▶ [What you have to do] Given the records below, would you repeat exactly the lines that begin at the one containing "### **Technical Documentation**" and end at the one containing "Complete project report", inclusive?

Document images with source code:
----

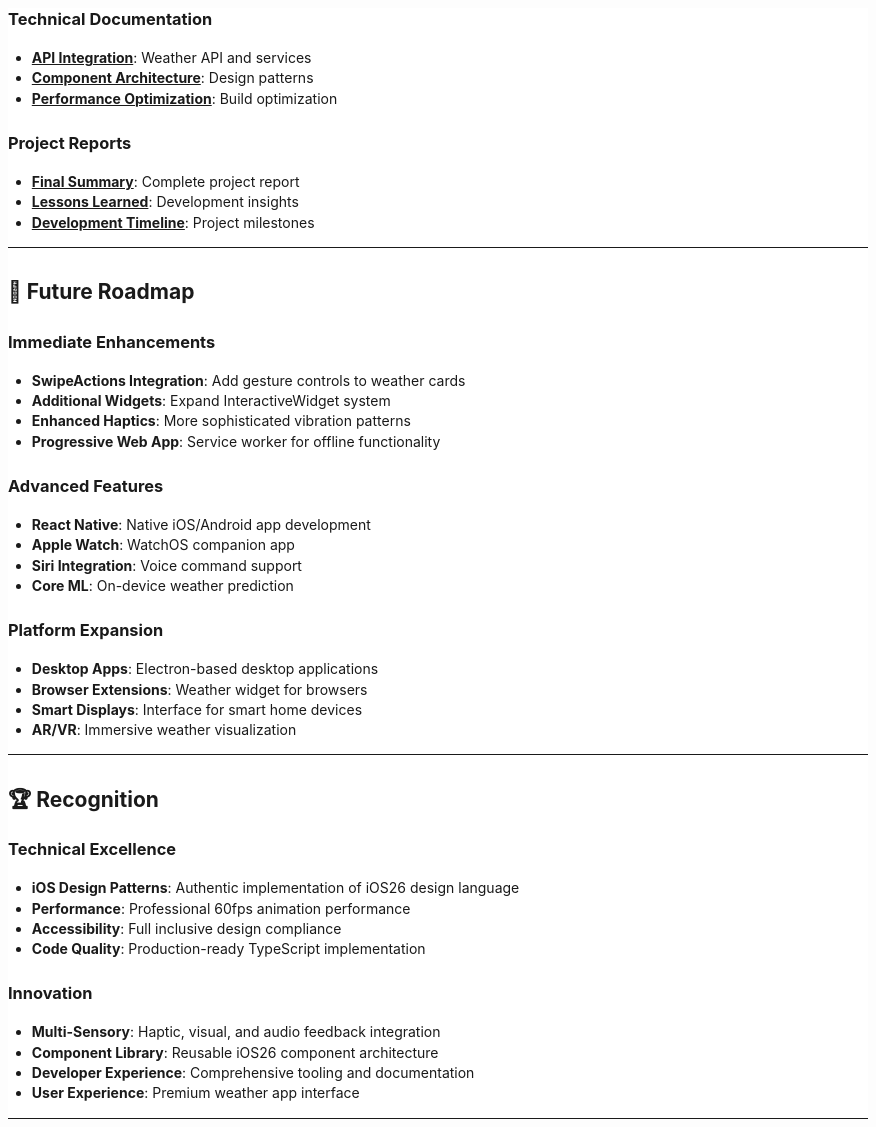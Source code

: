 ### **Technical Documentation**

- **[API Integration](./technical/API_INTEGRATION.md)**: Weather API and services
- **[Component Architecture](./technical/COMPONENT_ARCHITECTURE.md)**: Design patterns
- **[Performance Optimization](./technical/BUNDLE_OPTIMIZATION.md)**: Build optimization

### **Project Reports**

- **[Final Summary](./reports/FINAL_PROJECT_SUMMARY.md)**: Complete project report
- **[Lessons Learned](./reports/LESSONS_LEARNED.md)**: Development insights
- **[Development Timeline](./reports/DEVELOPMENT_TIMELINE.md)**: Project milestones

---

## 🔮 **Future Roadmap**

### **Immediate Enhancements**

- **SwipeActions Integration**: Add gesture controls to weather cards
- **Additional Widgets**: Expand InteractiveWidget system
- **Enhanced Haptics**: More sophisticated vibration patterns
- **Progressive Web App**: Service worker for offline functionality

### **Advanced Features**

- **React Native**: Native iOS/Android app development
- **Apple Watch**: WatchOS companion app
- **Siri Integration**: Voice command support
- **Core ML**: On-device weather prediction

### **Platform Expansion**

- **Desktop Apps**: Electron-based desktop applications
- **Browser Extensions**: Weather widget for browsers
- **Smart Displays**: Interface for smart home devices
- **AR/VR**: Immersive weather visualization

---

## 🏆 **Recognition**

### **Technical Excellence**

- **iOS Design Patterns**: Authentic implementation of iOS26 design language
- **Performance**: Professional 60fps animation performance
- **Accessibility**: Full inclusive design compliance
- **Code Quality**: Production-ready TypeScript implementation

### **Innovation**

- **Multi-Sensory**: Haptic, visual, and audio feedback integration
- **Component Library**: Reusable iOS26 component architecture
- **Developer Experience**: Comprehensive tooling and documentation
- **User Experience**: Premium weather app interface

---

----

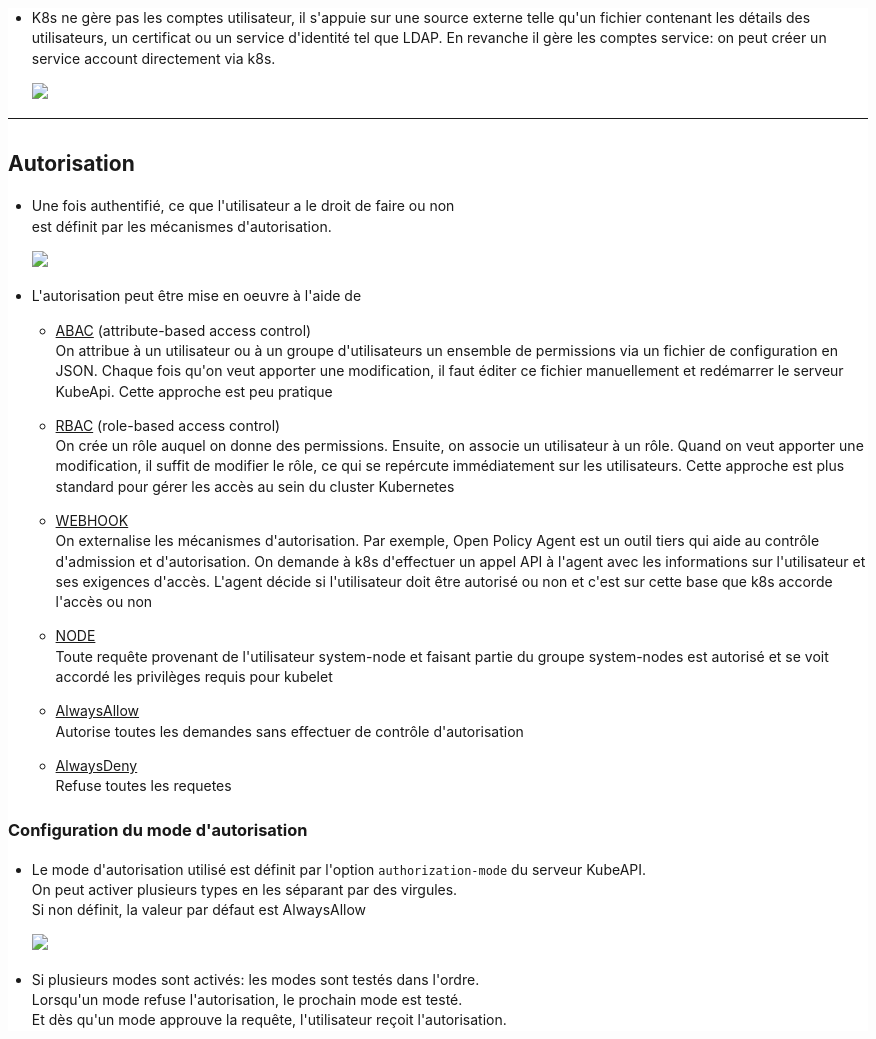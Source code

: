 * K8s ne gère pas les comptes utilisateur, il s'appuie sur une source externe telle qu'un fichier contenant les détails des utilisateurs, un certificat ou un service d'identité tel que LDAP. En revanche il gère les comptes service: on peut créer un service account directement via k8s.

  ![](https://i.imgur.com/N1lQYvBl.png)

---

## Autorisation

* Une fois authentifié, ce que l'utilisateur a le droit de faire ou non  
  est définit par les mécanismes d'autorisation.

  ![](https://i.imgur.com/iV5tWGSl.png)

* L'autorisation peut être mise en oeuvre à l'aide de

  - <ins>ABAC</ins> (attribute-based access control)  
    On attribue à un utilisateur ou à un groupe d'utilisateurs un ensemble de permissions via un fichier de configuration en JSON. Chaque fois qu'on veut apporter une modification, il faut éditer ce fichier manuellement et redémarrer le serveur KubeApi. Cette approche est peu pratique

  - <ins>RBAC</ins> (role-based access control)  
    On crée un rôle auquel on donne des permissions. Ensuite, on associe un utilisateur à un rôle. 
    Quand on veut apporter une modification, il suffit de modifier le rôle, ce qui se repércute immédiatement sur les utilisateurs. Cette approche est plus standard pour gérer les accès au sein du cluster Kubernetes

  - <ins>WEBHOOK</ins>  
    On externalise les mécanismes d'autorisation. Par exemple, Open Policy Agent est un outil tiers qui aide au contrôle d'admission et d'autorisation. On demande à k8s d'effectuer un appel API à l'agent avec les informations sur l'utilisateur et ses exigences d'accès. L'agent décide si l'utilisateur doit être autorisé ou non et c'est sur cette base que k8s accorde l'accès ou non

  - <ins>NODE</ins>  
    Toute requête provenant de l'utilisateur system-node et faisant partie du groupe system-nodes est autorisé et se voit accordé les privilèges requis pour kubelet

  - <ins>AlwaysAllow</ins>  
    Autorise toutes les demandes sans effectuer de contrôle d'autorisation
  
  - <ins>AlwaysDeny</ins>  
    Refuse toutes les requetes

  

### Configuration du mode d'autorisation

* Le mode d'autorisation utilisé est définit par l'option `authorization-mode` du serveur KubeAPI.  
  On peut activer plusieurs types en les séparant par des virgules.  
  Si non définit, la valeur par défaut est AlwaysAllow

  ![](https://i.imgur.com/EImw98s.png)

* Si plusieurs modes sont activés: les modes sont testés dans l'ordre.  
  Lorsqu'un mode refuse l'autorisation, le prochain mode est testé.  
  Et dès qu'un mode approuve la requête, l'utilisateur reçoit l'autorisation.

----

▶ [Answer section]
: ### **Technical Documentation**

- **[API Integration](./technical/API_INTEGRATION.md)**: Weather API and services
- **[Component Architecture](./technical/COMPONENT_ARCHITECTURE.md)**: Design patterns
- **[Performance Optimization](./technical/BUNDLE_OPTIMIZATION.md)**: Build optimization

### **Project Reports**

- **[Final Summary](./reports/FINAL_PROJECT_SUMMARY.md)**: Complete project report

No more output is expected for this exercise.